JPH031745Y2 - - Google Patents

Description

[Detailed description of the invention] The present invention relates to the improvement of air conditioning equipment that normally controls air conditioning conditions to be stable under certain conditions, such as in environmental test chambers. The exhausted waste heat energy is recovered in the hot water heat exchanger and effectively used as an auxiliary heat source for heating, and water in the hot water heat exchanger system is eliminated during cooling operation, especially under low temperature air conditioning conditions. One of the purposes is to prevent the harmful effects of freezing.

BACKGROUND ART Conventionally, air conditioners in environmental test chambers and the like are generally configured with a cooling function of a refrigeration cycle that is operated regardless of air conditioning conditions, a warming heater that controls air conditioning conditions, and a humidifier.

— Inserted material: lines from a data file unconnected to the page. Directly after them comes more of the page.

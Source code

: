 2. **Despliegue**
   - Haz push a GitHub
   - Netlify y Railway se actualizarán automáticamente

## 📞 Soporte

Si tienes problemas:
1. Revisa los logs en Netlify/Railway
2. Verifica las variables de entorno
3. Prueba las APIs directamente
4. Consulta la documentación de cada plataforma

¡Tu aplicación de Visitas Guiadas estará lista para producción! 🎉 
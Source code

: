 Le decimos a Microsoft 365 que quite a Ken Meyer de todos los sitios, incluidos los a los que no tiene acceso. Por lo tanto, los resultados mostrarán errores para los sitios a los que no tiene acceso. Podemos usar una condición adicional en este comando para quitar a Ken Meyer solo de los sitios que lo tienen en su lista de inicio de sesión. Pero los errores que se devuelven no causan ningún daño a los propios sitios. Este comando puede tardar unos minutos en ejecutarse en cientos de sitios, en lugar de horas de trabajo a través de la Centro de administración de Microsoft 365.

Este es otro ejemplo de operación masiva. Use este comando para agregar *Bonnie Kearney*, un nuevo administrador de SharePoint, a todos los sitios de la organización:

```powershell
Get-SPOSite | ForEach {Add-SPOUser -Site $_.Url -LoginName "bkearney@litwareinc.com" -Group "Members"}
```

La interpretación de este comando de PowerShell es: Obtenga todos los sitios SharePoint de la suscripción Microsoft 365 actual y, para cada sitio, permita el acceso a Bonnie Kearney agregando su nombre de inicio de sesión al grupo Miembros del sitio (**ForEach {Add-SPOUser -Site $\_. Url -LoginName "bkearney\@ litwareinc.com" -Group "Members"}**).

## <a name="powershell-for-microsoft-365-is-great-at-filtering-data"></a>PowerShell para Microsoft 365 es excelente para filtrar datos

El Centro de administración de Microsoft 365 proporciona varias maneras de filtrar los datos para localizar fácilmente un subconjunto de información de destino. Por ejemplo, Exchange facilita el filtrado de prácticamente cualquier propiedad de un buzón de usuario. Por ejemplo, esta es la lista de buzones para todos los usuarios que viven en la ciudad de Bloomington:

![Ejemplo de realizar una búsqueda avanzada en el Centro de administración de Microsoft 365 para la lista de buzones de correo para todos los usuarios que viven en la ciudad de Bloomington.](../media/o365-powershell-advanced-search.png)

In such a configuration, when controlling the air conditioning to raise the temperature to the desired condition or for heating, the refrigeration cycle for cooling is operated at a constant rate, the heater input is increased, and the heating capacity of the heater exceeds the cooling capacity. The predetermined air conditioning conditions were set by controlling the air conditioner. On the other hand, the hot water discharged from the water-cooled condenser is either directly discharged to the outside or is reused in a cooling tower, which is not effective in terms of energy saving. In addition, when a hot water heat exchanger is used for waste heat recovery, there is a drawback that during cooling operation, the water in the hot water heat exchanger system freezes under low temperature air conditioning conditions and destroys the hot water heat exchanger. had.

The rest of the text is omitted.